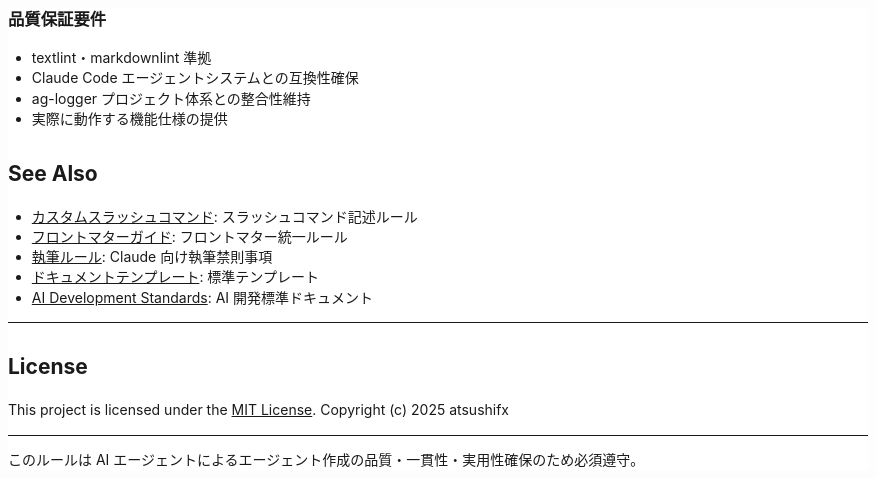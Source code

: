 ### 品質保証要件

- textlint・markdownlint 準拠
- Claude Code エージェントシステムとの互換性確保
- ag-logger プロジェクト体系との整合性維持
- 実際に動作する機能仕様の提供

## See Also

- [カスタムスラッシュコマンド](custom-slash-commands.md): スラッシュコマンド記述ルール
- [フロントマターガイド](frontmatter-guide.md): フロントマター統一ルール
- [執筆ルール](writing-rules.md): Claude 向け執筆禁則事項
- [ドキュメントテンプレート](document-template.md): 標準テンプレート
- [AI Development Standards](../for-ai-dev-standards/README.md): AI 開発標準ドキュメント

---

## License

This project is licensed under the [MIT License](https://opensource.org/licenses/MIT).
Copyright (c) 2025 atsushifx

---

このルールは AI エージェントによるエージェント作成の品質・一貫性・実用性確保のため必須遵守。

----

# Task details:
Pull every line containing the word "License" out of the material and copy it.

# Solution to this task:
## License
This project is licensed under the [MIT License](https://opensource.org/licenses/MIT).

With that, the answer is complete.